Economy

Letta: A single capital market for cheaper financing


The “exit” narratives that once dominated the political discourse in the European Union are now a thing of the past, but these European Parliament elections will judge the degree of commitment to the further integration of the bloc, former Italian prime minister Enrico Letta tells Kathimerini.

Letta, who prepared a report on the future of the EU’s single market titled “Much More Than a Market” (April 2024), emphasizes that the current macroeconomic and geopolitical environment makes it even more imperative to unify Europe’s capital markets, as a reform that will increase financing and reduce costs, making the European market more attractive for businesses. 

He also describes the factors that keep investments in Europe at low levels and in this sense must be the focus for the next term of European institutions.

Why is a single capital market important? How can it practically improve the position of the EU in international competition?

A single capital market is crucial for several reasons. Firstly, it ensures a more efficient allocation of capital across member-states, reducing fragmentation and enabling businesses to access funding more easily and at lower costs. This increased efficiency can enhance the competitiveness of European firms, allowing them to innovate and expand more effectively on a global scale. Secondly, a unified market can attract international investors by offering a larger, more liquid, and diversified investment landscape, thus enhancing the EU’s attractiveness as an investment destination. By fostering a more integrated and resilient financial system, the EU can better withstand economic shocks and geopolitical tensions, thereby strengthening its position in international competition.

How do you assess the political risk for the completion and successful implementation of the project? Do these European elections have a role to play?

The political risk for completing and successfully implementing a single capital market project is significant, but not insurmountable. The upcoming European elections play a crucial role in this context. Historically, the EU has faced challenges like Brexit and rising euroskepticism, which threatened its cohesion. However, the current electoral climate appears more favorable, with a notable shift away from exit narratives. The pragmatic approach of former euroskeptics and the focus on substantive policy debates suggest a more stable political environment. Nevertheless, achieving consensus among diverse member-states remains a challenge, and the elections will determine the balance of power and the level of commitment towards deeper integration and market reforms.
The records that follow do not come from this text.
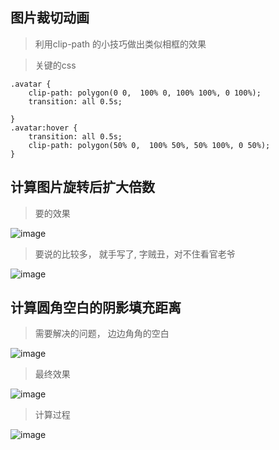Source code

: ## 图片裁切动画
> 利用clip-path 的小技巧做出类似相框的效果

> 关键的css
```
.avatar {
    clip-path: polygon(0 0,  100% 0, 100% 100%, 0 100%);
    transition: all 0.5s;
    
}
.avatar:hover {
    transition: all 0.5s;
    clip-path: polygon(50% 0,  100% 50%, 50% 100%, 0 50%);
}
```

## 计算图片旋转后扩大倍数
> 要的效果

![image](CE843FE8A2324361B73463D37AC0D5E3)

> 要说的比较多， 就手写了, 字贼丑，对不住看官老爷

![image](F602B5CDEBEA4DD6B37BE0EAEF0F0EA9)



## 计算圆角空白的阴影填充距离

> 需要解决的问题， 边边角角的空白

![image](F1273EBB4A5E4320B76215E221D47BF5)


> 最终效果

![image](51A7C3D5F4B540F1A44CE3C03E1D2C38)


> 计算过程

![image](83F3E93B9B8E4744A062FAF68818E8A0)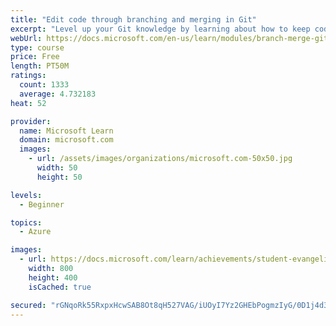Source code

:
 ```yaml
---
title: "Edit code through branching and merging in Git"
excerpt: "Level up your Git knowledge by learning about how to keep code separate using branches and how to merge them later"
webUrl: https://docs.microsoft.com/en-us/learn/modules/branch-merge-git/
type: course
price: Free
length: PT50M
ratings:
  count: 1333
  average: 4.732183
heat: 52

provider:
  name: Microsoft Learn
  domain: microsoft.com
  images:
    - url: /assets/images/organizations/microsoft.com-50x50.jpg
      width: 50
      height: 50

levels:
  - Beginner

topics:
  - Azure

images:
  - url: https://docs.microsoft.com/learn/achievements/student-evangelism/branch-merge-git-badge-social.png
    width: 800
    height: 400
    isCached: true

secured: "rGNqoRk55RxpxHcwSAB8Ot8qH527VAG/iUOyI7Yz2GHEbPogmzIyG/0D1j4d3DjSR2KQXJxuzGOW8GMswDJ/ny/RPboQYGdvtLyBvE02EKn03a4mDs0k/GiGIz0tbIwj2ZJnhE0nAax2NEhC30KxCVw2+2v/XC5flrC5DMf+vmgEk+2tR1e1t7exmAGm0xNtCzMnCeEHlGbLMmMmn4XBvQ57d++njdmoPM8oUVkhkpPkEUccREpDzo33Q6Hvje0MjeTFIkiOxTKpkZfEDvmB5wRvmWWdTIWx+iEatacwHLjmqv1ABmNIZ/XE4P2opZyQHwSEZas0QoRKWti3CgGdAR2GZnbbqcjCAPILocBSLi1YDu/FyJZtahU2bkYDPi7+ehuLGzWR09F60/+SKkyaTDwf6qnlID8CzaDXUYKKLPE=;PLMwnmF/yj5iKX/N2M07gA=="
---
```


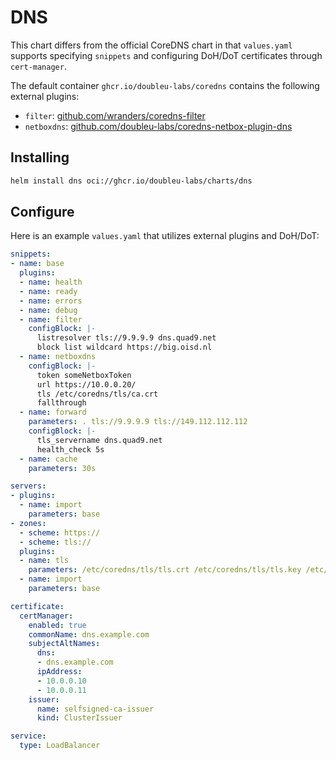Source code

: # DNS

This chart differs from the official CoreDNS chart in that `values.yaml`
supports specifying `snippets` and configuring DoH/DoT certificates through
`cert-manager`.

The default container `ghcr.io/doubleu-labs/coredns` contains the following
external plugins:

- `filter`: [github.com/wranders/coredns-filter](https://github.com/wranders/coredns-filter)
- `netboxdns`: [github.com/doubleu-labs/coredns-netbox-plugin-dns](https://github.com/doubleu-labs/coredns-netbox-plugin-dns)

## Installing

```sh
helm install dns oci://ghcr.io/doubleu-labs/charts/dns
```

## Configure

Here is an example `values.yaml` that utilizes external plugins and DoH/DoT:

```yaml
snippets:
- name: base
  plugins:
  - name: health
  - name: ready
  - name: errors
  - name: debug
  - name: filter
    configBlock: |-
      listresolver tls://9.9.9.9 dns.quad9.net
      block list wildcard https://big.oisd.nl
  - name: netboxdns
    configBlock: |-
      token someNetboxToken
      url https://10.0.0.20/
      tls /etc/coredns/tls/ca.crt
      fallthrough
  - name: forward
    parameters: . tls://9.9.9.9 tls://149.112.112.112
    configBlock: |-
      tls_servername dns.quad9.net
      health_check 5s
  - name: cache
    parameters: 30s

servers:
- plugins:
  - name: import
    parameters: base
- zones:
  - scheme: https://
  - scheme: tls://
  plugins:
  - name: tls
    parameters: /etc/coredns/tls/tls.crt /etc/coredns/tls/tls.key /etc/coredns/tls/ca.crt
  - name: import
    parameters: base

certificate:
  certManager:
    enabled: true
    commonName: dns.example.com
    subjectAltNames:
      dns:
      - dns.example.com
      ipAddress:
      - 10.0.0.10
      - 10.0.0.11
    issuer:
      name: selfsigned-ca-issuer
      kind: ClusterIssuer

service:
  type: LoadBalancer
```
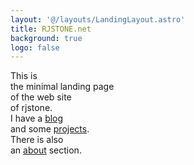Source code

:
 ```yaml
---
layout: '@/layouts/LandingLayout.astro'
title: RJSTONE.net
background: true
logo: false
---
```


This is\
the minimal landing page\
of the web site\
of rjstone.\
I have a [blog](/posts/)\
and some [projects](/projects/).\
There is also\
an [about](/about/) section.
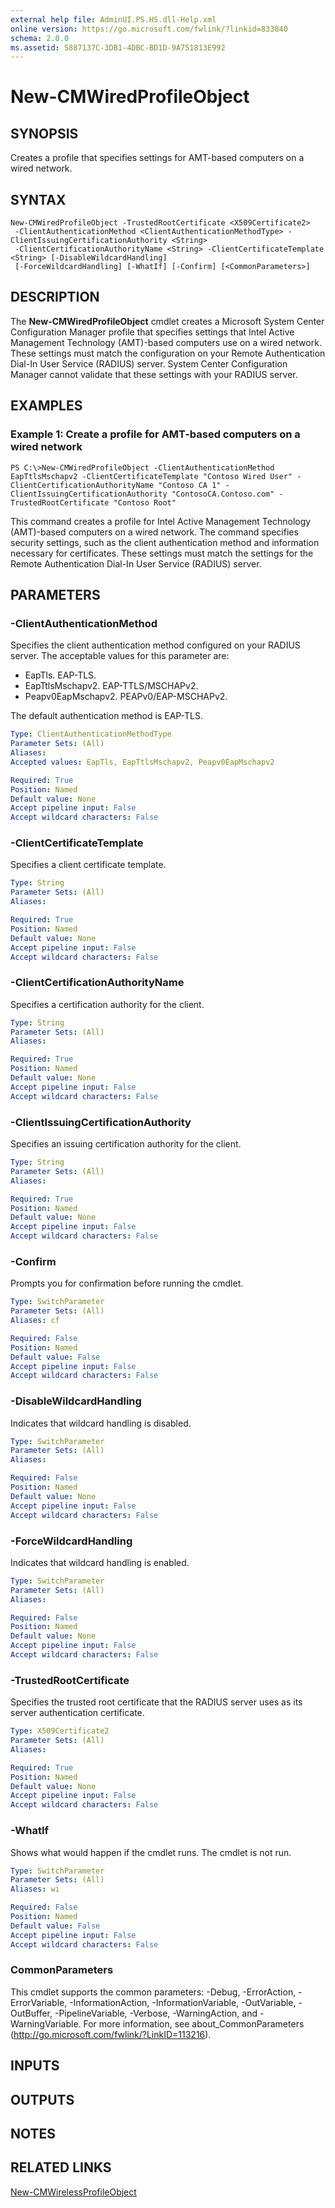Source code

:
 ```yaml
---
external help file: AdminUI.PS.HS.dll-Help.xml
online version: https://go.microsoft.com/fwlink/?linkid=833840
schema: 2.0.0
ms.assetid: 5887137C-3DB1-4DBC-BD1D-9A751813E992
---
```


# New-CMWiredProfileObject

## SYNOPSIS
Creates a profile that specifies settings for AMT-based computers on a wired network.

## SYNTAX

```
New-CMWiredProfileObject -TrustedRootCertificate <X509Certificate2>
 -ClientAuthenticationMethod <ClientAuthenticationMethodType> -ClientIssuingCertificationAuthority <String>
 -ClientCertificationAuthorityName <String> -ClientCertificateTemplate <String> [-DisableWildcardHandling]
 [-ForceWildcardHandling] [-WhatIf] [-Confirm] [<CommonParameters>]
```

## DESCRIPTION
The **New-CMWiredProfileObject** cmdlet creates a Microsoft System Center Configuration Manager profile that specifies settings that Intel Active Management Technology (AMT)-based computers use on a wired network.
These settings must match the configuration on your Remote Authentication Dial-In User Service (RADIUS) server.
System Center Configuration Manager cannot validate that these settings with your RADIUS server.

## EXAMPLES

### Example 1: Create a profile for AMT-based computers on a wired network
```
PS C:\>New-CMWiredProfileObject -ClientAuthenticationMethod EapTtlsMschapv2 -ClientCertificateTemplate "Contoso Wired User" -ClientCertificationAuthorityName "Contoso CA 1" -ClientIssuingCertificationAuthority "ContosoCA.Contoso.com" -TrustedRootCertificate "Contoso Root"
```

This command creates a profile for Intel Active Management Technology (AMT)-based computers on a wired network.
The command specifies security settings, such as the client authentication method and information necessary for certificates.
These settings must match the settings for the Remote Authentication Dial-In User Service (RADIUS) server.

## PARAMETERS

### -ClientAuthenticationMethod
Specifies the client authentication method configured on your RADIUS server.
The acceptable values for this parameter are:

- EapTls.
EAP-TLS.
- EapTtlsMschapv2.
EAP-TTLS/MSCHAPv2.
- Peapv0EapMschapv2.
PEAPv0/EAP-MSCHAPv2. 

The default authentication method is EAP-TLS.

```yaml
Type: ClientAuthenticationMethodType
Parameter Sets: (All)
Aliases: 
Accepted values: EapTls, EapTtlsMschapv2, Peapv0EapMschapv2

Required: True
Position: Named
Default value: None
Accept pipeline input: False
Accept wildcard characters: False
```

### -ClientCertificateTemplate
Specifies a client certificate template.

```yaml
Type: String
Parameter Sets: (All)
Aliases: 

Required: True
Position: Named
Default value: None
Accept pipeline input: False
Accept wildcard characters: False
```

### -ClientCertificationAuthorityName
Specifies a certification authority for the client.

```yaml
Type: String
Parameter Sets: (All)
Aliases: 

Required: True
Position: Named
Default value: None
Accept pipeline input: False
Accept wildcard characters: False
```

### -ClientIssuingCertificationAuthority
Specifies an issuing certification authority for the client.

```yaml
Type: String
Parameter Sets: (All)
Aliases: 

Required: True
Position: Named
Default value: None
Accept pipeline input: False
Accept wildcard characters: False
```

### -Confirm
Prompts you for confirmation before running the cmdlet.

```yaml
Type: SwitchParameter
Parameter Sets: (All)
Aliases: cf

Required: False
Position: Named
Default value: False
Accept pipeline input: False
Accept wildcard characters: False
```

### -DisableWildcardHandling
Indicates that wildcard handling is disabled.

```yaml
Type: SwitchParameter
Parameter Sets: (All)
Aliases: 

Required: False
Position: Named
Default value: None
Accept pipeline input: False
Accept wildcard characters: False
```

### -ForceWildcardHandling
Indicates that wildcard handling is enabled.

```yaml
Type: SwitchParameter
Parameter Sets: (All)
Aliases: 

Required: False
Position: Named
Default value: None
Accept pipeline input: False
Accept wildcard characters: False
```

### -TrustedRootCertificate
Specifies the trusted root certificate that the RADIUS server uses as its server authentication certificate.

```yaml
Type: X509Certificate2
Parameter Sets: (All)
Aliases: 

Required: True
Position: Named
Default value: None
Accept pipeline input: False
Accept wildcard characters: False
```

### -WhatIf
Shows what would happen if the cmdlet runs.
The cmdlet is not run.

```yaml
Type: SwitchParameter
Parameter Sets: (All)
Aliases: wi

Required: False
Position: Named
Default value: False
Accept pipeline input: False
Accept wildcard characters: False
```

### CommonParameters
This cmdlet supports the common parameters: -Debug, -ErrorAction, -ErrorVariable, -InformationAction, -InformationVariable, -OutVariable, -OutBuffer, -PipelineVariable, -Verbose, -WarningAction, and -WarningVariable. For more information, see about_CommonParameters (http://go.microsoft.com/fwlink/?LinkID=113216).

## INPUTS

## OUTPUTS

## NOTES

## RELATED LINKS

[New-CMWirelessProfileObject](./New-CMWirelessProfileObject.md)


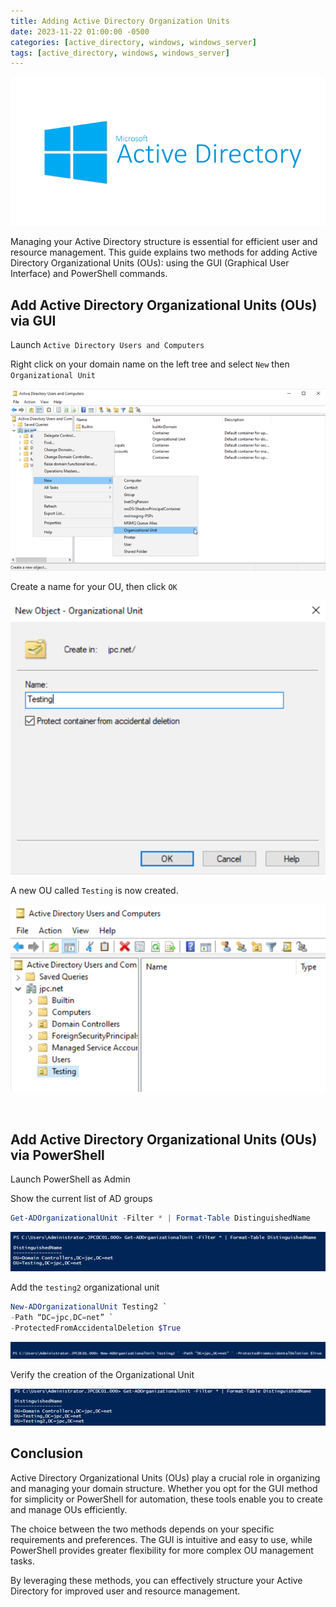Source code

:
 ```yaml
---
title: Adding Active Directory Organization Units 
date: 2023-11-22 01:00:00 -0500
categories: [active_directory, windows, windows_server]
tags: [active_directory, windows, windows_server]
---
```


![install_ad_ds0](/assets/img/posts/2023/install_active_directory_domain_services/install_ad_ds0.png)


Managing your Active Directory structure is essential for efficient user and resource management. This guide explains two methods for adding Active Directory Organizational Units (OUs): using the GUI (Graphical User Interface) and PowerShell commands.


## Add Active Directory Organizational Units (OUs) via GUI

Launch `Active Directory Users and Computers`

Right click on your domain name on the left tree and select `New` then `Organizational Unit`

![add_ou_gui0](/assets/img/posts/2023/adding_active_directory_organizational_units/add_ou_gui0.png)

Create a name for your OU, then click `OK`

![add_ou_gui1](/assets/img/posts/2023/adding_active_directory_organizational_units/add_ou_gui1.png)

A new OU called `Testing` is now created.

![add_ou_gui2](/assets/img/posts/2023/adding_active_directory_organizational_units/add_ou_gui2.png)

<br>

## Add Active Directory Organizational Units (OUs) via PowerShell

Launch PowerShell as Admin

Show the current list of AD groups
```powershell
Get-ADOrganizationalUnit -Filter * | Format-Table DistinguishedName
```

![add_ou_powershell0](/assets/img/posts/2023/adding_active_directory_organizational_units/add_ou_powershell0.png)

Add the `testing2` organizational unit
```powershell
New-ADOrganizationalUnit Testing2 `
-Path “DC=jpc,DC=net” `
-ProtectedFromAccidentalDeletion $True
```

![add_ou_powershell1](/assets/img/posts/2023/adding_active_directory_organizational_units/add_ou_powershell1.png)

Verify the creation of the Organizational Unit

![add_ou_powershell2](/assets/img/posts/2023/adding_active_directory_organizational_units/add_ou_powershell2.png)


## Conclusion

Active Directory Organizational Units (OUs) play a crucial role in organizing and managing your domain structure. Whether you opt for the GUI method for simplicity or PowerShell for automation, these tools enable you to create and manage OUs efficiently.

The choice between the two methods depends on your specific requirements and preferences. The GUI is intuitive and easy to use, while PowerShell provides greater flexibility for more complex OU management tasks.

By leveraging these methods, you can effectively structure your Active Directory for improved user and resource management.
The debate on unhindered access to capital for businesses is taking place in an environment of – still – high interest rates and heightened geopolitical tensions. What does the current international environment mean for single capital market reform?

The current international environment presents both challenges and opportunities for single capital market reform. High interest rates can increase the cost of borrowing, potentially slowing down investment. However, a well-integrated capital market can mitigate this by providing diversified funding sources and reducing reliance on traditional banking channels. Geopolitical tensions underscore the need for a robust and unified financial system that can better manage risks and enhance the EU’s strategic autonomy. Therefore, while the international environment adds complexity to the reform process, it also highlights the urgency and importance of creating a resilient single capital market.

More broadly, what other factors do you think are holding down investment in Europe and should concern the next term of the European institutions?

Several factors are currently holding down investment in Europe, and these should be a focus for the next term of European institutions. Firstly, regulatory fragmentation across member-states creates barriers to investment, increasing costs and complexity for businesses operating in multiple countries. Secondly, the lack of a unified digital and green infrastructure inhibits the growth of innovative industries. Thirdly, labor market rigidity and skills mismatches limit productivity and innovation. Additionally, uncertainties surrounding fiscal policies and the sustainability of public finances can deter long-term investments. Lastly, the need for substantial funding to support the green and digital transitions requires a strategic approach to mobilize both public and private resources effectively.

Reflecting on the past and current political climate, there is optimism for the EU’s future post-elections. Unlike previous elections dominated by exit narratives, the current discourse is more pragmatic and focused on practical policy issues, including how to finance the crucial green, just, and digital transitions. This focus is essential, as these transitions require significant investment and overcoming social, political, and administrative challenges. The report “Much More Than a Market” emphasizes the need for innovative financing solutions, such as the proposed “Union of Savings and Investments,” to mobilize necessary resources. The upcoming term should prioritize finding effective and concrete responses to these financial challenges to ensure the successful implementation of EU policies and foster economic growth and innovation.